Task goal
Locate the word "Success" in the data below, then copy every line that holds it.

Data records

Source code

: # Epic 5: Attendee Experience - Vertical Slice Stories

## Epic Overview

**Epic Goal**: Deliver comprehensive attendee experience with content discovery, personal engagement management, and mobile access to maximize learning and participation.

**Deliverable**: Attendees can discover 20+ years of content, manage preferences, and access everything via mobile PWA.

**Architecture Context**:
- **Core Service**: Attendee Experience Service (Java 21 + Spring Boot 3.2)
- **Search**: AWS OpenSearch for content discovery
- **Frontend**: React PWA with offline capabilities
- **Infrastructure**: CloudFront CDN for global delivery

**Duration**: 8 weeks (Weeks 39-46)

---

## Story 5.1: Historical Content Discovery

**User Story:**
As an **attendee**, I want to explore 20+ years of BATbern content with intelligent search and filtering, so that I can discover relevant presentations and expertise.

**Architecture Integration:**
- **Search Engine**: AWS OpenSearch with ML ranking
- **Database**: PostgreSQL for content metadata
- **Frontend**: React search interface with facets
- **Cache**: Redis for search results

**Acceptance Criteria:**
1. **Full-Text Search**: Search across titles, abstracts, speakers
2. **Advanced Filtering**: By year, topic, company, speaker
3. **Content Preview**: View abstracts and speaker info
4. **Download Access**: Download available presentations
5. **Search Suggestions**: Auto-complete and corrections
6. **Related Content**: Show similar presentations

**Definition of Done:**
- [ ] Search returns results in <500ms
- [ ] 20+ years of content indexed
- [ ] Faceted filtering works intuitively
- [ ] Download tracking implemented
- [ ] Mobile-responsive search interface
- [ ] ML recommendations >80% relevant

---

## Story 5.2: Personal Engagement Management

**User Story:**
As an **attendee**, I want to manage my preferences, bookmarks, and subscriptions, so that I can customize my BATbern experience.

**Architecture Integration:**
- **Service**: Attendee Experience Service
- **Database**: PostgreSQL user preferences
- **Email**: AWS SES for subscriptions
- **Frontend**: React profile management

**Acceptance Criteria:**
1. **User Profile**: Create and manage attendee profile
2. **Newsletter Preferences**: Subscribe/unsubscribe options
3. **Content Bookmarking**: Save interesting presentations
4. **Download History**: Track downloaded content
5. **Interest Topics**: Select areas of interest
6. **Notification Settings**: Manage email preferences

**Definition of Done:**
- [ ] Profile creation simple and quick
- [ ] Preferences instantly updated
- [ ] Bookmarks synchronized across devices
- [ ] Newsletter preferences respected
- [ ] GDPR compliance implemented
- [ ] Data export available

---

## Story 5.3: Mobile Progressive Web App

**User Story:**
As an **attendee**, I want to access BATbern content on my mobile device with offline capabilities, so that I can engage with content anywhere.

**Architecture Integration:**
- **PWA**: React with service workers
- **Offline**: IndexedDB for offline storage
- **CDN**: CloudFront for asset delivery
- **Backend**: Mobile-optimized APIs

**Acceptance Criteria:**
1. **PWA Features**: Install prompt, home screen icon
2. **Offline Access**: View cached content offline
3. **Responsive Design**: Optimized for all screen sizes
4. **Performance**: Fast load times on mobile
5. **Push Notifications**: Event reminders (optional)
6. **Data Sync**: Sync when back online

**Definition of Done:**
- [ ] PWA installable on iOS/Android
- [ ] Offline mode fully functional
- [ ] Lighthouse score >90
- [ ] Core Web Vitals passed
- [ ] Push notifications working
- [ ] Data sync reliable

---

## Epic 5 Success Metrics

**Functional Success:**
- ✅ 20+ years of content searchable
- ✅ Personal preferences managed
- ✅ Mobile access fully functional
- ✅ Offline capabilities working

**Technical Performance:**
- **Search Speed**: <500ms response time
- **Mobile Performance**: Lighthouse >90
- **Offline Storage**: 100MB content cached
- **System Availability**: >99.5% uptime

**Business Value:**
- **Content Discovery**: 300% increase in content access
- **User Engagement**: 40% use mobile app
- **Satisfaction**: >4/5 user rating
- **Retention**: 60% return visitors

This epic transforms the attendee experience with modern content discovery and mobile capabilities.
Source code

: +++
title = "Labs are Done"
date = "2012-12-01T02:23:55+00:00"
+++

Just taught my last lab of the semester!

Output for this exercise
## Epic 5 Success Metrics
**Functional Success:**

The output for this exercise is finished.